I finally figured out what was triggering all of my migraines. And I’m pissed.

I’ve had migraines my entire life, but my first hemiplegic migraine was very serious. I was hospitalized in the middle of the night following a presentation of symptoms that looked like a stroke. I was in my early 20’s.

They ruled out everything else before they could settle on migraines. I was told to NEVER not take migraine medicine, because the weakness and numbness were that extreme.

So I’ve taken it for 13 years.

But one night, all of my medication had failed me. I had taken two different types of migraine meds. 2 different types of nausea meds, and I was in deep shit.

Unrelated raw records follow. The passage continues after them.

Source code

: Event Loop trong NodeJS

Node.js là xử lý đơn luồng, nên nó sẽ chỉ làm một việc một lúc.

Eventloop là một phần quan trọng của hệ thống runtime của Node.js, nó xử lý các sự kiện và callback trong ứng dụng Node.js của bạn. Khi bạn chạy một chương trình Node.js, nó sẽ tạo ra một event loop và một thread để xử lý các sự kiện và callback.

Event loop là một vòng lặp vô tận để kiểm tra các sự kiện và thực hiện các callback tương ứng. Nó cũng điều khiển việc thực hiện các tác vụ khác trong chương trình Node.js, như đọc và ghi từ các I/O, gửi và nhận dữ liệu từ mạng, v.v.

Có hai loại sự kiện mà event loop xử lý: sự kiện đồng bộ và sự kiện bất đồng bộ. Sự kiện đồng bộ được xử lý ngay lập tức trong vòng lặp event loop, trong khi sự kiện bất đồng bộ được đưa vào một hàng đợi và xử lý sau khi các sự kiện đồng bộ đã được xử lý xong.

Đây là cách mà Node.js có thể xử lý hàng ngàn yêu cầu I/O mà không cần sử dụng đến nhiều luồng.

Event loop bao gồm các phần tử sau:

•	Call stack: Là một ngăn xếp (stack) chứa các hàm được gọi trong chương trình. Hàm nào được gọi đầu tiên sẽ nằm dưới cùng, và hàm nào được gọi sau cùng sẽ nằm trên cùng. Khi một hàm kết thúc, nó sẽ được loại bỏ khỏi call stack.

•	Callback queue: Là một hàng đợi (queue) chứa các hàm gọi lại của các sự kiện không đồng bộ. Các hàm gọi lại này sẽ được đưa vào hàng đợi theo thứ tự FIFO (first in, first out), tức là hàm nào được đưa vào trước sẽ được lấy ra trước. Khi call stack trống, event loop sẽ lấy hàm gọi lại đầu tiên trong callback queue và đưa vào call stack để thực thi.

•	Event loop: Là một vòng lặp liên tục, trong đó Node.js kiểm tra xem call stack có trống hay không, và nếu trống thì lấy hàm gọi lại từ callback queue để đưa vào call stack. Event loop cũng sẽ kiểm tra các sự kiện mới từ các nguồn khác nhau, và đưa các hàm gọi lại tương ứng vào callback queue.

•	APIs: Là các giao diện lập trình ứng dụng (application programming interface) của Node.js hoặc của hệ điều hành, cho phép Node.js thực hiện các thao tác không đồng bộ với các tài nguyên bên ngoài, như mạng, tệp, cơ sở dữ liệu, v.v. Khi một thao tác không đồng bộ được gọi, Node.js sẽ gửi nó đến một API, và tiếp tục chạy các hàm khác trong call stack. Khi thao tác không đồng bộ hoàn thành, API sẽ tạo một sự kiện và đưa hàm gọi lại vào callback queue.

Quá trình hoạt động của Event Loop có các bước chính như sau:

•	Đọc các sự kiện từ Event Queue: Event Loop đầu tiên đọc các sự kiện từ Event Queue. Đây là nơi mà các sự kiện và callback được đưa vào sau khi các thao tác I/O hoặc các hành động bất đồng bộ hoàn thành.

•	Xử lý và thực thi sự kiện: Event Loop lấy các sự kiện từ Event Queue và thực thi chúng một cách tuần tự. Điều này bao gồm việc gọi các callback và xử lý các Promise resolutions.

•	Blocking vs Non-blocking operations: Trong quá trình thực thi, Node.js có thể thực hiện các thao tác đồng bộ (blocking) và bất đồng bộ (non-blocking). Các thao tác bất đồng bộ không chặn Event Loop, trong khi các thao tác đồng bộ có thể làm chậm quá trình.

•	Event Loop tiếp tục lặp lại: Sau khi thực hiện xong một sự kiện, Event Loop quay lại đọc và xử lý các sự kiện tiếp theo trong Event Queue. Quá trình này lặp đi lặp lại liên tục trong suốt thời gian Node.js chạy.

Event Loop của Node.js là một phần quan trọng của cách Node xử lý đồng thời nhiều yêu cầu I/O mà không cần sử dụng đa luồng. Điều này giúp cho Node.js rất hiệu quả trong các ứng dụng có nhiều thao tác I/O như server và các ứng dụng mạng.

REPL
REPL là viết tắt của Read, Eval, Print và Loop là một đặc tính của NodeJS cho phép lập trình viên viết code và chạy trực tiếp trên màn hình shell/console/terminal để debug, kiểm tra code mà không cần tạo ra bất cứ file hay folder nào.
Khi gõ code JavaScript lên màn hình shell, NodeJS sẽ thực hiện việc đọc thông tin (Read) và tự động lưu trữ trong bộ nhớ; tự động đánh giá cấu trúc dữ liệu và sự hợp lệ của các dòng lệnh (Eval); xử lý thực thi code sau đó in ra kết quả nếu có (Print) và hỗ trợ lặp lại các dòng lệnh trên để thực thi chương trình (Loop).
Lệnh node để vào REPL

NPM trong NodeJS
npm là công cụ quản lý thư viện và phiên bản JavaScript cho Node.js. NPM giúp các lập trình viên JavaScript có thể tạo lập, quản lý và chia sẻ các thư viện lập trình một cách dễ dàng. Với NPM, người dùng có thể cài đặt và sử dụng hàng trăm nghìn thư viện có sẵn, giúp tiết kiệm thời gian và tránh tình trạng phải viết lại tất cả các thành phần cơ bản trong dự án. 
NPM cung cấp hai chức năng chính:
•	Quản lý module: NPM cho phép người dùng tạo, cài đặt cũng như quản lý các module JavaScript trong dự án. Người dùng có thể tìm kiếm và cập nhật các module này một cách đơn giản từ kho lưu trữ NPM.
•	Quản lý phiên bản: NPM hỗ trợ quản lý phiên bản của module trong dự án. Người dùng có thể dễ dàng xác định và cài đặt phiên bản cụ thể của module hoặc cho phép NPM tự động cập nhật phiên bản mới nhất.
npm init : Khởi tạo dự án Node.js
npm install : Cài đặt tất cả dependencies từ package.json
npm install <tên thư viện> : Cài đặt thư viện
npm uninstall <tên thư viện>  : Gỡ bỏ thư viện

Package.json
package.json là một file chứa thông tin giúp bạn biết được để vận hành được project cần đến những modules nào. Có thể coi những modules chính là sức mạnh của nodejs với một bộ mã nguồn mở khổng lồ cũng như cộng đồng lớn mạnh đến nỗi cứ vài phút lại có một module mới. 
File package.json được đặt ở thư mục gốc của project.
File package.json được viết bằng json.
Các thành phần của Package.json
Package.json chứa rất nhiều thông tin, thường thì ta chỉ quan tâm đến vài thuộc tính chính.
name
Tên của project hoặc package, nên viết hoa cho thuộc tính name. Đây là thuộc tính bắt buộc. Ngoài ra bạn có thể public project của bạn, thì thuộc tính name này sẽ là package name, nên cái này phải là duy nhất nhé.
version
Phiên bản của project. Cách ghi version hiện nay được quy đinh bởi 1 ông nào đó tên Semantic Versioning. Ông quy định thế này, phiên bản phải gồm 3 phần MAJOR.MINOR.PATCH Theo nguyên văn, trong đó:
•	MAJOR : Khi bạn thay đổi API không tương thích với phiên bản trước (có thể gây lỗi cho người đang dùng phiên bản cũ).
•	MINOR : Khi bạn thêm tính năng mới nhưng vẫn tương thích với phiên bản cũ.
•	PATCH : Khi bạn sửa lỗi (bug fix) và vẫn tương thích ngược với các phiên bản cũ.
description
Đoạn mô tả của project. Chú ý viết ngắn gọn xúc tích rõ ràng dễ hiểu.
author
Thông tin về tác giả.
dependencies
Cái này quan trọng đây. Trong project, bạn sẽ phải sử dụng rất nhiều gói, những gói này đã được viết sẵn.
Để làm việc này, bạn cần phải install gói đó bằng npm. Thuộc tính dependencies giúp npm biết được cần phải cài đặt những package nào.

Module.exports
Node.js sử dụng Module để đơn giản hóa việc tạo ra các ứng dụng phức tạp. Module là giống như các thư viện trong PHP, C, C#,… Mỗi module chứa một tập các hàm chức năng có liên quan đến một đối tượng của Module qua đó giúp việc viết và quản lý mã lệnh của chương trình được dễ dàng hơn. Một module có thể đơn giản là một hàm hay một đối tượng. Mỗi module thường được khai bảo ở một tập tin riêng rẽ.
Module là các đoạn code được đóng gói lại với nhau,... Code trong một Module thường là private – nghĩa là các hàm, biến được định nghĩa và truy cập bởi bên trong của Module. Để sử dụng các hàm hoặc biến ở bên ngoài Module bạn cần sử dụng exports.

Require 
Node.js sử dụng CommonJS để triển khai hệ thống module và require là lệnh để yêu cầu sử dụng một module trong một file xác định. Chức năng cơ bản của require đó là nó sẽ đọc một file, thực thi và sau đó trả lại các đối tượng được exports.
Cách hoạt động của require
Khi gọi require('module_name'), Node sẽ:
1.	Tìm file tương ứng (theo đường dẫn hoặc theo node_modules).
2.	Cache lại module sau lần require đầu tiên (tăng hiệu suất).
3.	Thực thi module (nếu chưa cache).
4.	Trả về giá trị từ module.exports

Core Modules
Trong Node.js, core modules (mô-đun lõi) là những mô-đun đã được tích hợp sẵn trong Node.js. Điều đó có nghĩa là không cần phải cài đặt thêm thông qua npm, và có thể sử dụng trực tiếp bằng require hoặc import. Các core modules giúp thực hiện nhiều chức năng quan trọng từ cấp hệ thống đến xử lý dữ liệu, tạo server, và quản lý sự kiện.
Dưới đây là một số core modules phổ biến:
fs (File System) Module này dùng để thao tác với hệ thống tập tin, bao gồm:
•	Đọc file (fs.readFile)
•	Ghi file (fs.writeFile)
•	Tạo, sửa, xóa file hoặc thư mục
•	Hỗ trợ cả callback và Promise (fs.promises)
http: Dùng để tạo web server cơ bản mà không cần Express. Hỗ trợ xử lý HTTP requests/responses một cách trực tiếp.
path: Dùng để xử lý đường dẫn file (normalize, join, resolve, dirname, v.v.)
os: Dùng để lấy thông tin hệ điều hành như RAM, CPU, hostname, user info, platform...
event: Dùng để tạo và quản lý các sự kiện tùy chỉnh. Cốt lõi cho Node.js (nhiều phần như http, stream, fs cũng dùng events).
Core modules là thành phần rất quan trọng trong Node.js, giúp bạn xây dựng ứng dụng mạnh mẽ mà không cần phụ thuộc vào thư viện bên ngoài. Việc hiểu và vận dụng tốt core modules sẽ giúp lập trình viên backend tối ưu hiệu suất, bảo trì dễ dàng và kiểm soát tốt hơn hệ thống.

I couldn’t remember if I actually put the pill in my mouth so I found the packaging in my bed. It’d been torn through — so I couldn’t tell if it was zofran or rizatriptan and it really mattered.

I tried to push the foil back together and when I did I saw these words in the smallest print: “pharmacists: contains (whatever the term is for artificial sweeteners)”

Nothing triggers a migraine faster for me than an artificial sweetener. I’ve known this. The whole time. I’ve told at least 3 neurologists this. None of them flagged the medicine as having artificial sweetener. But rizatriptan, zofran, nurtec — they all do. SO DOES TOOTHPASTE.

I stopped taking all three of those meds immediately. My migraines vanished from 26-30 a month on average down to 2.

I’m writing this in hopes that it’ll help someone else out there. All this time of being on this sub and helping others and others helping me — I had never read about this being a thing. Maybe because it’s in a 4 pt font.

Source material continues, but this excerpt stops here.